Content starts

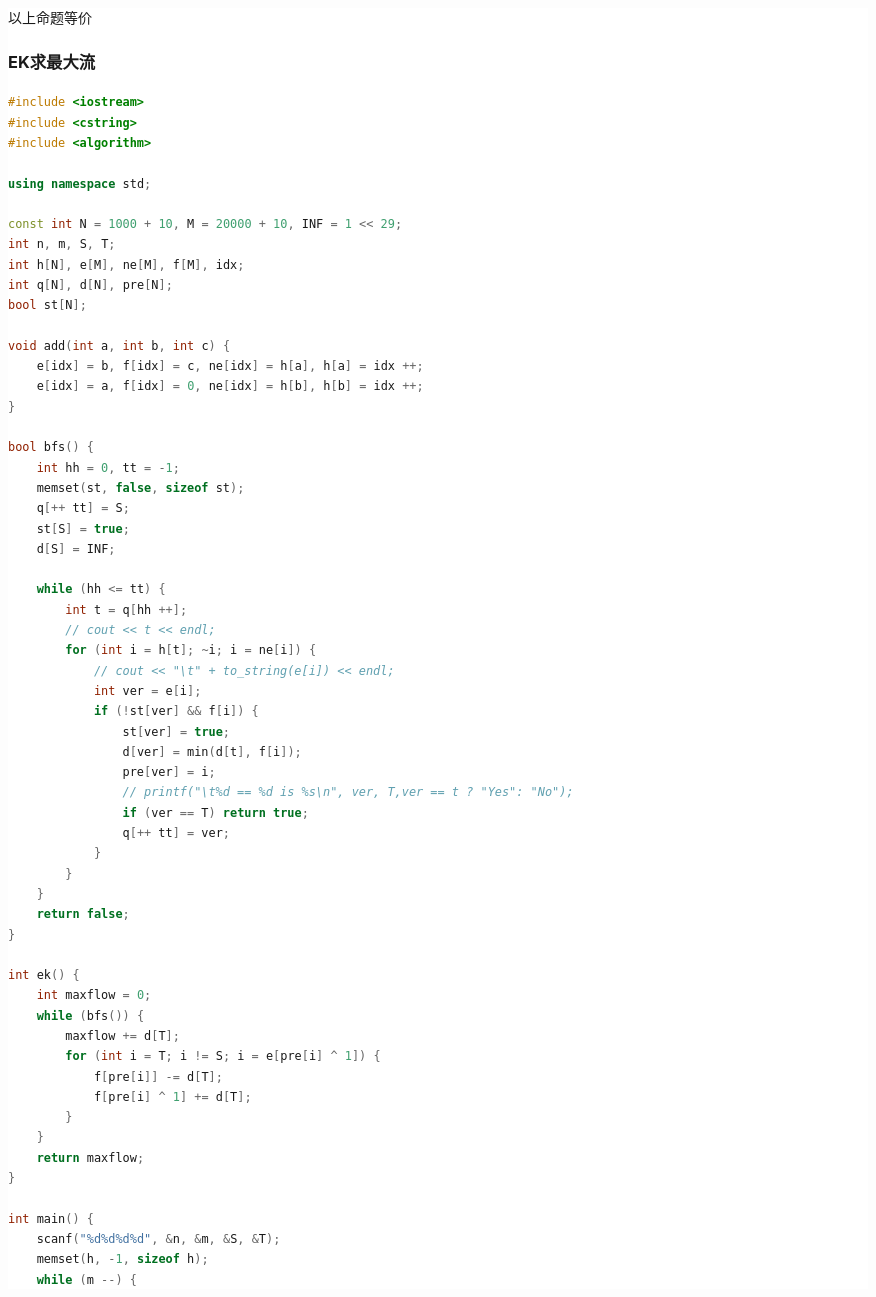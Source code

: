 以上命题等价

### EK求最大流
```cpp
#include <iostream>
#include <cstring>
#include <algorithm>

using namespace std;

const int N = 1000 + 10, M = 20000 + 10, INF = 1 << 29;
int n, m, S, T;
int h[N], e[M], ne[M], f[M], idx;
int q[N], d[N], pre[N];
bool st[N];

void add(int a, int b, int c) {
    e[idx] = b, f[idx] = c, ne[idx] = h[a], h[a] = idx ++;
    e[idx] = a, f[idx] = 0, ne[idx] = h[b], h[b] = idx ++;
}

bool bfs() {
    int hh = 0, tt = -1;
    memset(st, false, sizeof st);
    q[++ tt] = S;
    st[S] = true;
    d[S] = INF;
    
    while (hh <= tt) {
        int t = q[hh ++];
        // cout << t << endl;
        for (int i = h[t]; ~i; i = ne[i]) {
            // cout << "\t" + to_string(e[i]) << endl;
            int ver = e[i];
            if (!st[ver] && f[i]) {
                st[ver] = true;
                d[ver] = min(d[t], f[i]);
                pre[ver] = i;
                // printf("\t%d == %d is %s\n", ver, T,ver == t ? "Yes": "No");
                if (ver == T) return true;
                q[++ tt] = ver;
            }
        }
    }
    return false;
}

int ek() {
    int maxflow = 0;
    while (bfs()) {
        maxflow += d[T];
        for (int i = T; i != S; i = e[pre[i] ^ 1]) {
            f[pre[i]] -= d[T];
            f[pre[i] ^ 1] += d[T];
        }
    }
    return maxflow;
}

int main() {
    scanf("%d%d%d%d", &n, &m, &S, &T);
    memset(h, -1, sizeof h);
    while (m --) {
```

Content ends

TASK OBJECTIVE |
Please report every line among the entries that includes "memset".

EXPECTED ANSWER |
    memset(st, false, sizeof st);
    memset(h, -1, sizeof h);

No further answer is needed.